**Work to complete**
A complete answer lists every line of the material where the string "Galilee" occurs.
··· Supplied records ···
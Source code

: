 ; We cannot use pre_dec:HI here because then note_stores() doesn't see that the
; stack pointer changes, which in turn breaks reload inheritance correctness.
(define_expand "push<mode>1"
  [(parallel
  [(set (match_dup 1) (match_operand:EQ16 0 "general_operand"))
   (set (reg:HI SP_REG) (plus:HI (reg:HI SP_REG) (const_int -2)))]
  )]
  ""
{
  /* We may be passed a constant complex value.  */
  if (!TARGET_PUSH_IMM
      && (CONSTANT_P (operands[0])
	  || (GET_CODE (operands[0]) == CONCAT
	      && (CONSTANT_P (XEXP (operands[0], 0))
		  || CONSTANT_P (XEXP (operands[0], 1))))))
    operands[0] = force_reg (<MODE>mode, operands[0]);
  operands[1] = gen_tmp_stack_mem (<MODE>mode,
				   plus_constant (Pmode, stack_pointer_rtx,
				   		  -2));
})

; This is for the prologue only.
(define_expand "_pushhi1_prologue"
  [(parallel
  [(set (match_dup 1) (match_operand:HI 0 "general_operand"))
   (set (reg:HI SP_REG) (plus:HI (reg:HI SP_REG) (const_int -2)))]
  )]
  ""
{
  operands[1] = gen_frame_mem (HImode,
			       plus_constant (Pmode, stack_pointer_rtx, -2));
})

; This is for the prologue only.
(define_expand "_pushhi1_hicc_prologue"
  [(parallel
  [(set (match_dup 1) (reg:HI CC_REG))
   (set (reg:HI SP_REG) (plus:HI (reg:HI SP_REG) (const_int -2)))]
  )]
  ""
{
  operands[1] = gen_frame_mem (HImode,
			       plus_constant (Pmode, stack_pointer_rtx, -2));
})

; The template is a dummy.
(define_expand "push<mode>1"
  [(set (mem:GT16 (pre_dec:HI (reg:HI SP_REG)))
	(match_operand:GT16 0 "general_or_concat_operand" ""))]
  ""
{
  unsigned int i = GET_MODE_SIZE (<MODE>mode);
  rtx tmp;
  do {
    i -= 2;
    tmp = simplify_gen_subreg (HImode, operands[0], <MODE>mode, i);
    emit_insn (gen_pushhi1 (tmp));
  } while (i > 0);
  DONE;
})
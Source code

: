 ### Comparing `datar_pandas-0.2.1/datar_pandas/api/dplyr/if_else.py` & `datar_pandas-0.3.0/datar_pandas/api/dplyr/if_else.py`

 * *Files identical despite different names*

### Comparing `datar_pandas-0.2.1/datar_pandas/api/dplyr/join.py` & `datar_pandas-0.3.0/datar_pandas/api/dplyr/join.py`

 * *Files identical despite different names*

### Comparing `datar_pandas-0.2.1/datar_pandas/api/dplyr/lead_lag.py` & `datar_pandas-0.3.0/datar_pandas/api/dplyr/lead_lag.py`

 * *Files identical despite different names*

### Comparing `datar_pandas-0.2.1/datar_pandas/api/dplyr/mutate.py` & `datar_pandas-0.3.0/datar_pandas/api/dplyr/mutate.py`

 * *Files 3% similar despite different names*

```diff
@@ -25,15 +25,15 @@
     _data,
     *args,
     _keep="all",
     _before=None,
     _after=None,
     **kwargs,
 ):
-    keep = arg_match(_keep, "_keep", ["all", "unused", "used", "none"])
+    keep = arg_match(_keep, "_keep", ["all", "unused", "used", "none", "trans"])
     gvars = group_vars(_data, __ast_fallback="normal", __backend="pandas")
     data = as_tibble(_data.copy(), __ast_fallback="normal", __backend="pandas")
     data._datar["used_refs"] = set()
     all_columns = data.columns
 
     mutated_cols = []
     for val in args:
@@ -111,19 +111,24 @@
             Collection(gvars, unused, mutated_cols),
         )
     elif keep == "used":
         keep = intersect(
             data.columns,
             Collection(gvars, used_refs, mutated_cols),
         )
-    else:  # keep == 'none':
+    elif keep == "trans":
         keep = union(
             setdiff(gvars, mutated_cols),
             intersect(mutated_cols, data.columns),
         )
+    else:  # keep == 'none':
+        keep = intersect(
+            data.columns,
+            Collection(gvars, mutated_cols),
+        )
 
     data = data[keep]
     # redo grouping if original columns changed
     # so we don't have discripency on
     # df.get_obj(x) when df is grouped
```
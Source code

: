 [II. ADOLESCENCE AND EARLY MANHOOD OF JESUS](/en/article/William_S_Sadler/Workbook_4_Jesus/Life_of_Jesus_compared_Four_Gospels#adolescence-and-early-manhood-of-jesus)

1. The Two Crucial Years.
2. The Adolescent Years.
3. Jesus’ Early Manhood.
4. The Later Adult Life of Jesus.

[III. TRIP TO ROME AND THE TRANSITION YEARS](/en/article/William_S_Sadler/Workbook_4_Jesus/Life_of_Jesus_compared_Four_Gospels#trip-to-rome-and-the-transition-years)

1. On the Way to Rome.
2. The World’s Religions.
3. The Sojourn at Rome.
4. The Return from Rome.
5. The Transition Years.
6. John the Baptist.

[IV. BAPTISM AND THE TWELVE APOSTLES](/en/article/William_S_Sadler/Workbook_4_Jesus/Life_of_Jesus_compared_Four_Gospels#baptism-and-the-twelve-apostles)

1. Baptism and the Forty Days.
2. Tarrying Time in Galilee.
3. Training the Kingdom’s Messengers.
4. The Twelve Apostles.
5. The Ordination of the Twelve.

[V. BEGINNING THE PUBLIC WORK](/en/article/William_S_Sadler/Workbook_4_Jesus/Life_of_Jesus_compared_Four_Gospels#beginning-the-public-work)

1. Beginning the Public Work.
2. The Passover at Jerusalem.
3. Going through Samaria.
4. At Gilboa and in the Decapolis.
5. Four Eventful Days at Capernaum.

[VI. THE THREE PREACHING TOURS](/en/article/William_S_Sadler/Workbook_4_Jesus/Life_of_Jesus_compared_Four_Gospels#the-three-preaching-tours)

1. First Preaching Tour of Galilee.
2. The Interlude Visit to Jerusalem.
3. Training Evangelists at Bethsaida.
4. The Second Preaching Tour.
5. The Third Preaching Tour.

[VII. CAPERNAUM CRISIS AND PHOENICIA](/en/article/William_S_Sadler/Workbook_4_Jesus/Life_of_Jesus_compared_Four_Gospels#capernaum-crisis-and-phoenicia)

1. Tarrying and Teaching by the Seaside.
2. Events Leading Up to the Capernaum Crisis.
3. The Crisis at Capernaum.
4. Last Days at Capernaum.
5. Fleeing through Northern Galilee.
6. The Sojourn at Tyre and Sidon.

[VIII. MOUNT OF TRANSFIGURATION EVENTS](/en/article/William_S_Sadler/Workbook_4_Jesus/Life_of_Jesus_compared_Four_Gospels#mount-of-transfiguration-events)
···
**Task result**
2. Tarrying Time in Galilee.
1. First Preaching Tour of Galilee.
5. Fleeing through Northern Galilee.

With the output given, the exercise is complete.